- _Assignment_:
Going line by line through the data below, how many lines contain the word "documented"? Give only the number.

-- Opening Marker --

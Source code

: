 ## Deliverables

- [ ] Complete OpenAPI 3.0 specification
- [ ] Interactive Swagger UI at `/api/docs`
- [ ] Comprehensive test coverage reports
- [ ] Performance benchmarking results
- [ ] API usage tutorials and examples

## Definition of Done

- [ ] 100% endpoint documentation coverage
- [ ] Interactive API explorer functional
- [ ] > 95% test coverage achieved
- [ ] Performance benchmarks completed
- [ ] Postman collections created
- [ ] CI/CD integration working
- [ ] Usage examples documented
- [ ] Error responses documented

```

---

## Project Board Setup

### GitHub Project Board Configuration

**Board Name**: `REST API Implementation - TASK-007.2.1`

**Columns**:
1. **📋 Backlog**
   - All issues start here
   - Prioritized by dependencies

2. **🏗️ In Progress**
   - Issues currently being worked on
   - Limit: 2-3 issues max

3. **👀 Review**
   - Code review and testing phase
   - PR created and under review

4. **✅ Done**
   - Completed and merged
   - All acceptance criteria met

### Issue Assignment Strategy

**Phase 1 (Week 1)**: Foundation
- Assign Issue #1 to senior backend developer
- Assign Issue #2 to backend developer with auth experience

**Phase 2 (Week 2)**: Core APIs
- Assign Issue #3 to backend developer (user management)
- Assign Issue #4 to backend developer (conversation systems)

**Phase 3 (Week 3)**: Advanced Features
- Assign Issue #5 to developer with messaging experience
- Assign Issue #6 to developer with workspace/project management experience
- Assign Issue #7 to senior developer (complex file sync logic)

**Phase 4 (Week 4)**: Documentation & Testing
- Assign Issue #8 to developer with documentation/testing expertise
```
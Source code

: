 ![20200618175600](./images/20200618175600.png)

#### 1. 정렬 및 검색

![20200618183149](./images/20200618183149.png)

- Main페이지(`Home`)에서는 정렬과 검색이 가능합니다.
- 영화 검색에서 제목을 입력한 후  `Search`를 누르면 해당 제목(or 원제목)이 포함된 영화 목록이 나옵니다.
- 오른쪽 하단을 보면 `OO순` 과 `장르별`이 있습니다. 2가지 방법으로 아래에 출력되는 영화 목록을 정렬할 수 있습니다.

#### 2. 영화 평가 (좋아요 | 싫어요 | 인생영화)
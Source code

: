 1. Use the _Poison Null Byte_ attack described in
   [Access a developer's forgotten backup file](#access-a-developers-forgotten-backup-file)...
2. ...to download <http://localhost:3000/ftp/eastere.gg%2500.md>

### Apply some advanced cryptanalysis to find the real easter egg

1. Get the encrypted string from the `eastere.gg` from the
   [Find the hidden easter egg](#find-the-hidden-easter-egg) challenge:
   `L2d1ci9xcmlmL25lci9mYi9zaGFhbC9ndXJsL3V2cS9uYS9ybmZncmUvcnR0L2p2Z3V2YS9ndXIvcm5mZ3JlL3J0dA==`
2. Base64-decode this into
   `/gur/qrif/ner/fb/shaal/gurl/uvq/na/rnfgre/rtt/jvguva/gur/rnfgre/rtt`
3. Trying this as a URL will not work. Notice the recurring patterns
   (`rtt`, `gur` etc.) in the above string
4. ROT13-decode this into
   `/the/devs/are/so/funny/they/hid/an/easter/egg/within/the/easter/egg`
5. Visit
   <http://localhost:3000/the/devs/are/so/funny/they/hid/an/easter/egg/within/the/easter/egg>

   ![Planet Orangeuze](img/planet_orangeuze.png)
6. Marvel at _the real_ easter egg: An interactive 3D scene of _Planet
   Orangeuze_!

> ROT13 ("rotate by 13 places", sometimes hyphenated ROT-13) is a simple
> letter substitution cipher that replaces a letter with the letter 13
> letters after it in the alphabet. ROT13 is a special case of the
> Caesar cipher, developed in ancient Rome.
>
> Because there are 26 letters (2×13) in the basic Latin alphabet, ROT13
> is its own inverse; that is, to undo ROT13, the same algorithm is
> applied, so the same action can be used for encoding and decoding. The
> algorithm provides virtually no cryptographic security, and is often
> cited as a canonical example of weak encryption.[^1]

-- Closing Marker --

- _Exercise result_:
2